> _What is required_
Omitting all images, give the entries that follow again exactly as they read.

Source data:
- Opening Delimiter -
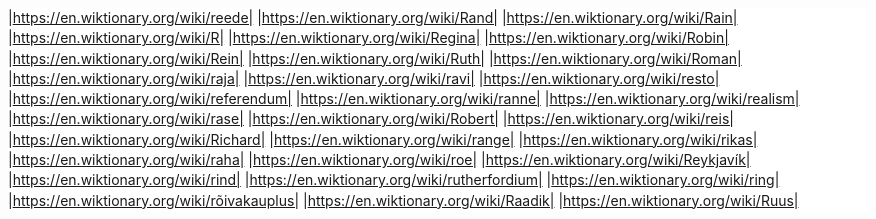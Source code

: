 |https://en.wiktionary.org/wiki/reede|
|https://en.wiktionary.org/wiki/Rand|
|https://en.wiktionary.org/wiki/Rain|
|https://en.wiktionary.org/wiki/R|
|https://en.wiktionary.org/wiki/Regina|
|https://en.wiktionary.org/wiki/Robin|
|https://en.wiktionary.org/wiki/Rein|
|https://en.wiktionary.org/wiki/Ruth|
|https://en.wiktionary.org/wiki/Roman|
|https://en.wiktionary.org/wiki/raja|
|https://en.wiktionary.org/wiki/ravi|
|https://en.wiktionary.org/wiki/resto|
|https://en.wiktionary.org/wiki/referendum|
|https://en.wiktionary.org/wiki/ranne|
|https://en.wiktionary.org/wiki/realism|
|https://en.wiktionary.org/wiki/rase|
|https://en.wiktionary.org/wiki/Robert|
|https://en.wiktionary.org/wiki/reis|
|https://en.wiktionary.org/wiki/Richard|
|https://en.wiktionary.org/wiki/range|
|https://en.wiktionary.org/wiki/rikas|
|https://en.wiktionary.org/wiki/raha|
|https://en.wiktionary.org/wiki/roe|
|https://en.wiktionary.org/wiki/Reykjavík|
|https://en.wiktionary.org/wiki/rind|
|https://en.wiktionary.org/wiki/rutherfordium|
|https://en.wiktionary.org/wiki/ring|
|https://en.wiktionary.org/wiki/rõivakauplus|
|https://en.wiktionary.org/wiki/Raadik|
|https://en.wiktionary.org/wiki/Ruus|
- Closing Delimiter -
> _Task answer_
Source code

: |https://en.wiktionary.org/wiki/reede|
|https://en.wiktionary.org/wiki/Rand|
|https://en.wiktionary.org/wiki/Rain|
|https://en.wiktionary.org/wiki/R|
|https://en.wiktionary.org/wiki/Regina|
|https://en.wiktionary.org/wiki/Robin|
|https://en.wiktionary.org/wiki/Rein|
|https://en.wiktionary.org/wiki/Ruth|
|https://en.wiktionary.org/wiki/Roman|
|https://en.wiktionary.org/wiki/raja|
|https://en.wiktionary.org/wiki/ravi|
|https://en.wiktionary.org/wiki/resto|
|https://en.wiktionary.org/wiki/referendum|
|https://en.wiktionary.org/wiki/ranne|
|https://en.wiktionary.org/wiki/realism|
|https://en.wiktionary.org/wiki/rase|
|https://en.wiktionary.org/wiki/Robert|
|https://en.wiktionary.org/wiki/reis|
|https://en.wiktionary.org/wiki/Richard|
|https://en.wiktionary.org/wiki/range|
|https://en.wiktionary.org/wiki/rikas|
|https://en.wiktionary.org/wiki/raha|
|https://en.wiktionary.org/wiki/roe|
|https://en.wiktionary.org/wiki/Reykjavík|
|https://en.wiktionary.org/wiki/rind|
|https://en.wiktionary.org/wiki/rutherfordium|
|https://en.wiktionary.org/wiki/ring|
|https://en.wiktionary.org/wiki/rõivakauplus|
|https://en.wiktionary.org/wiki/Raadik|
|https://en.wiktionary.org/wiki/Ruus|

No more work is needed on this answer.